**What to work on**:
As you work through the listing below, copy each line exactly and drop the images.
========
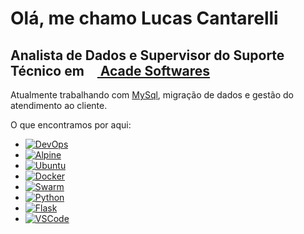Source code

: 
# Olá, me chamo Lucas Cantarelli
## Analista de Dados e Supervisor do Suporte Técnico em <a href="https://acadelotear.com.br/"><img src="https://user-images.githubusercontent.com/15838096/116098963-e18c6a80-a681-11eb-89ac-c063d30ee0e9.png" width="16" height="16"> Acade Softwares</a>

Atualmente trabalhando com <a href="https://www.mysql.com/">MySql</a>, migração de dados e gestão do atendimento ao cliente.

O que encontramos por aqui: 

- <a href="https://pt.wikipedia.org/wiki/DevOps">![DevOps](https://img.shields.io/badge/DevOps-Culture-green?style=plastic&logo=azuredevops)</a>
- <a href="https://hub.docker.com/_/alpine">![Alpine](https://img.shields.io/badge/Alpine-alpine%3Alatest-blue?style=plastic&logo=linux)</a>
- <a href="https://hub.docker.com/_/ubuntu">![Ubuntu](https://img.shields.io/badge/Ubuntu-ubuntu%3Alatest-orange?style=plastic&logo=linux)</a>
- <a href="https://www.docker.com/">![Docker](https://img.shields.io/badge/Docker-Containers-blue?style=plastic&logo=docker)</a>
- <a href="https://docs.docker.com/get-started/swarm-deploy/">![Swarm](https://img.shields.io/badge/Swarm-Stacks-blue?style=plastic&logo=swarm)</a>
- <a href="https://hub.docker.com/_/python">![Python](https://img.shields.io/badge/Python-python%3A3.9-yellow?style=plastic&logo=python)</a>
- <a href="https://flask.palletsprojects.com/en/1.1.x/">![Flask](https://img.shields.io/badge/Flask-flask--1.1.2-lightgrey?style=plastic&logo=flask)</a>
- <a href="https://code.visualstudio.com/">![VSCode](https://img.shields.io/badge/VS%20Code-vscode-blue?style=plastic&logo=vscode)</a>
========
**Answer space**:
Source code

: 
# Olá, me chamo Lucas Cantarelli
## Analista de Dados e Supervisor do Suporte Técnico em <a href="https://acadelotear.com.br/"><img src="https://user-images.githubusercontent.com/15838096/116098963-e18c6a80-a681-11eb-89ac-c063d30ee0e9.png" width="16" height="16"> Acade Softwares</a>

Atualmente trabalhando com <a href="https://www.mysql.com/">MySql</a>, migração de dados e gestão do atendimento ao cliente.

O que encontramos por aqui: 

- <a href="https://pt.wikipedia.org/wiki/DevOps">![DevOps](https://img.shields.io/badge/DevOps-Culture-green?style=plastic&logo=azuredevops)</a>
- <a href="https://hub.docker.com/_/alpine">![Alpine](https://img.shields.io/badge/Alpine-alpine%3Alatest-blue?style=plastic&logo=linux)</a>
- <a href="https://hub.docker.com/_/ubuntu">![Ubuntu](https://img.shields.io/badge/Ubuntu-ubuntu%3Alatest-orange?style=plastic&logo=linux)</a>
- <a href="https://www.docker.com/">![Docker](https://img.shields.io/badge/Docker-Containers-blue?style=plastic&logo=docker)</a>
- <a href="https://docs.docker.com/get-started/swarm-deploy/">![Swarm](https://img.shields.io/badge/Swarm-Stacks-blue?style=plastic&logo=swarm)</a>
- <a href="https://hub.docker.com/_/python">![Python](https://img.shields.io/badge/Python-python%3A3.9-yellow?style=plastic&logo=python)</a>
- <a href="https://flask.palletsprojects.com/en/1.1.x/">![Flask](https://img.shields.io/badge/Flask-flask--1.1.2-lightgrey?style=plastic&logo=flask)</a>
- <a href="https://code.visualstudio.com/">![VSCode](https://img.shields.io/badge/VS%20Code-vscode-blue?style=plastic&logo=vscode)</a>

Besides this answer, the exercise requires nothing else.